I began learning C++ and programming for the first time about ten months ago. I love programming using C++. Whether I am using C++, MFC, or Winsock, programming concepts never change.



Glad you are happy with it.

quote:
Original post by kuphryn
C++ is an extremely powerful programming language and is one of the most extensive programming language. I find myself often trying to decide one programming style and weighing effeciency, effectiveness, reusabiliy, and manageability for future changes.



Well, it''s strange you have an opinion so early on. I hope you''ve had experiance with other languages.

quote:
Original post by kuphryn
What is most important: Independent or Effeciency?

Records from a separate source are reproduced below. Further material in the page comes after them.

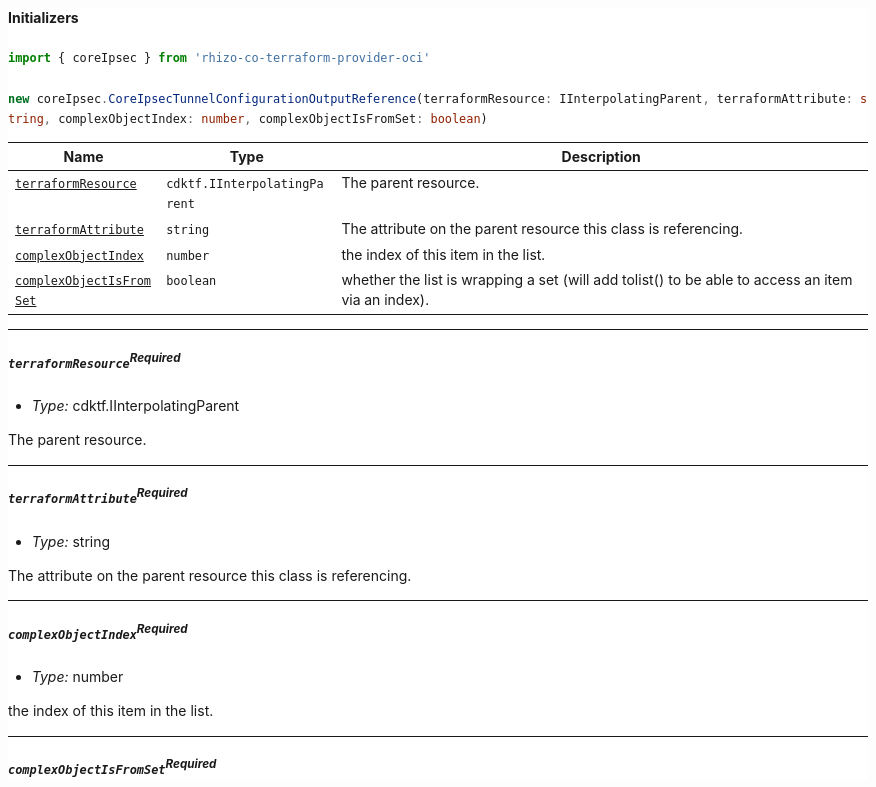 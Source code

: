 #### Initializers <a name="Initializers" id="rhizo-co-terraform-provider-oci.coreIpsec.CoreIpsecTunnelConfigurationOutputReference.Initializer"></a>

```typescript
import { coreIpsec } from 'rhizo-co-terraform-provider-oci'

new coreIpsec.CoreIpsecTunnelConfigurationOutputReference(terraformResource: IInterpolatingParent, terraformAttribute: string, complexObjectIndex: number, complexObjectIsFromSet: boolean)
```

| **Name** | **Type** | **Description** |
| --- | --- | --- |
| <code><a href="#rhizo-co-terraform-provider-oci.coreIpsec.CoreIpsecTunnelConfigurationOutputReference.Initializer.parameter.terraformResource">terraformResource</a></code> | <code>cdktf.IInterpolatingParent</code> | The parent resource. |
| <code><a href="#rhizo-co-terraform-provider-oci.coreIpsec.CoreIpsecTunnelConfigurationOutputReference.Initializer.parameter.terraformAttribute">terraformAttribute</a></code> | <code>string</code> | The attribute on the parent resource this class is referencing. |
| <code><a href="#rhizo-co-terraform-provider-oci.coreIpsec.CoreIpsecTunnelConfigurationOutputReference.Initializer.parameter.complexObjectIndex">complexObjectIndex</a></code> | <code>number</code> | the index of this item in the list. |
| <code><a href="#rhizo-co-terraform-provider-oci.coreIpsec.CoreIpsecTunnelConfigurationOutputReference.Initializer.parameter.complexObjectIsFromSet">complexObjectIsFromSet</a></code> | <code>boolean</code> | whether the list is wrapping a set (will add tolist() to be able to access an item via an index). |

---

##### `terraformResource`<sup>Required</sup> <a name="terraformResource" id="rhizo-co-terraform-provider-oci.coreIpsec.CoreIpsecTunnelConfigurationOutputReference.Initializer.parameter.terraformResource"></a>

- *Type:* cdktf.IInterpolatingParent

The parent resource.

---

##### `terraformAttribute`<sup>Required</sup> <a name="terraformAttribute" id="rhizo-co-terraform-provider-oci.coreIpsec.CoreIpsecTunnelConfigurationOutputReference.Initializer.parameter.terraformAttribute"></a>

- *Type:* string

The attribute on the parent resource this class is referencing.

---

##### `complexObjectIndex`<sup>Required</sup> <a name="complexObjectIndex" id="rhizo-co-terraform-provider-oci.coreIpsec.CoreIpsecTunnelConfigurationOutputReference.Initializer.parameter.complexObjectIndex"></a>

- *Type:* number

the index of this item in the list.

---

##### `complexObjectIsFromSet`<sup>Required</sup> <a name="complexObjectIsFromSet" id="rhizo-co-terraform-provider-oci.coreIpsec.CoreIpsecTunnelConfigurationOutputReference.Initializer.parameter.complexObjectIsFromSet"></a>
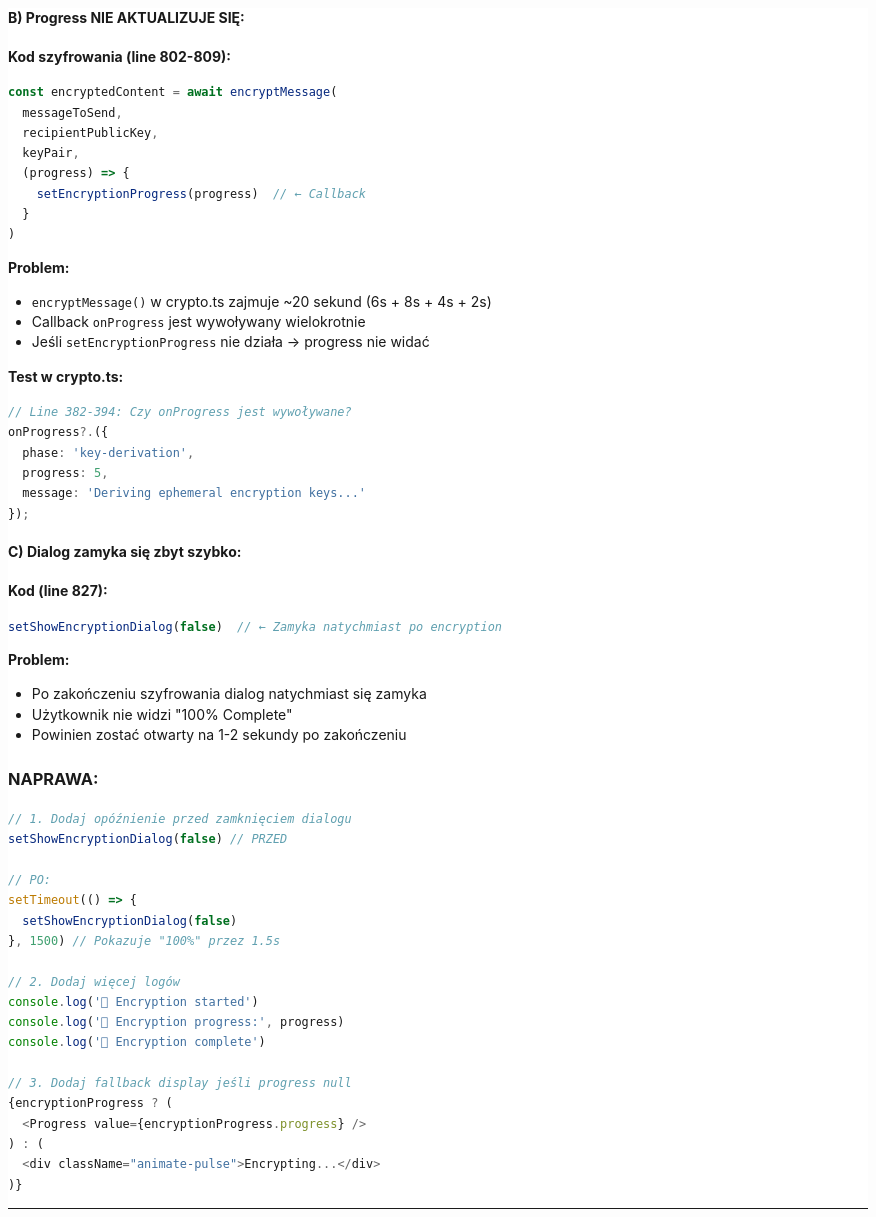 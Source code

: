 #### **B) Progress NIE AKTUALIZUJE SIĘ:**

**Kod szyfrowania (line 802-809):**
```typescript
const encryptedContent = await encryptMessage(
  messageToSend,
  recipientPublicKey,
  keyPair,
  (progress) => {
    setEncryptionProgress(progress)  // ← Callback
  }
)
```

**Problem:**
- `encryptMessage()` w crypto.ts zajmuje ~20 sekund (6s + 8s + 4s + 2s)
- Callback `onProgress` jest wywoływany wielokrotnie
- Jeśli `setEncryptionProgress` nie działa → progress nie widać

**Test w crypto.ts:**
```typescript
// Line 382-394: Czy onProgress jest wywoływane?
onProgress?.({
  phase: 'key-derivation',
  progress: 5,
  message: 'Deriving ephemeral encryption keys...'
});
```

#### **C) Dialog zamyka się zbyt szybko:**

**Kod (line 827):**
```typescript
setShowEncryptionDialog(false)  // ← Zamyka natychmiast po encryption
```

**Problem:**
- Po zakończeniu szyfrowania dialog natychmiast się zamyka
- Użytkownik nie widzi "100% Complete"
- Powinien zostać otwarty na 1-2 sekundy po zakończeniu

### **NAPRAWA:**

```typescript
// 1. Dodaj opóźnienie przed zamknięciem dialogu
setShowEncryptionDialog(false) // PRZED

// PO:
setTimeout(() => {
  setShowEncryptionDialog(false)
}, 1500) // Pokazuje "100%" przez 1.5s

// 2. Dodaj więcej logów
console.log('🔐 Encryption started')
console.log('🔐 Encryption progress:', progress)
console.log('🔐 Encryption complete')

// 3. Dodaj fallback display jeśli progress null
{encryptionProgress ? (
  <Progress value={encryptionProgress.progress} />
) : (
  <div className="animate-pulse">Encrypting...</div>
)}
```

---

I fail to understand the Relativity of the ''Independant'' Keyword above. {Don''t worry, I have trouble viewing things from a fixed point of view all the time.}

quote:
Original post by kuphryn
Here is one example. Let consider there is a function that does a mathematicaly calculation. However, there are different types of data such as int and double. In this case, is it better to write two separate functions where each performs a task for a specific data type, or is it better to use a switch or if/else state inside one function and manipulate data relative to whatever datatype that is passed in? This is just one example. There are many more complicated scenarios.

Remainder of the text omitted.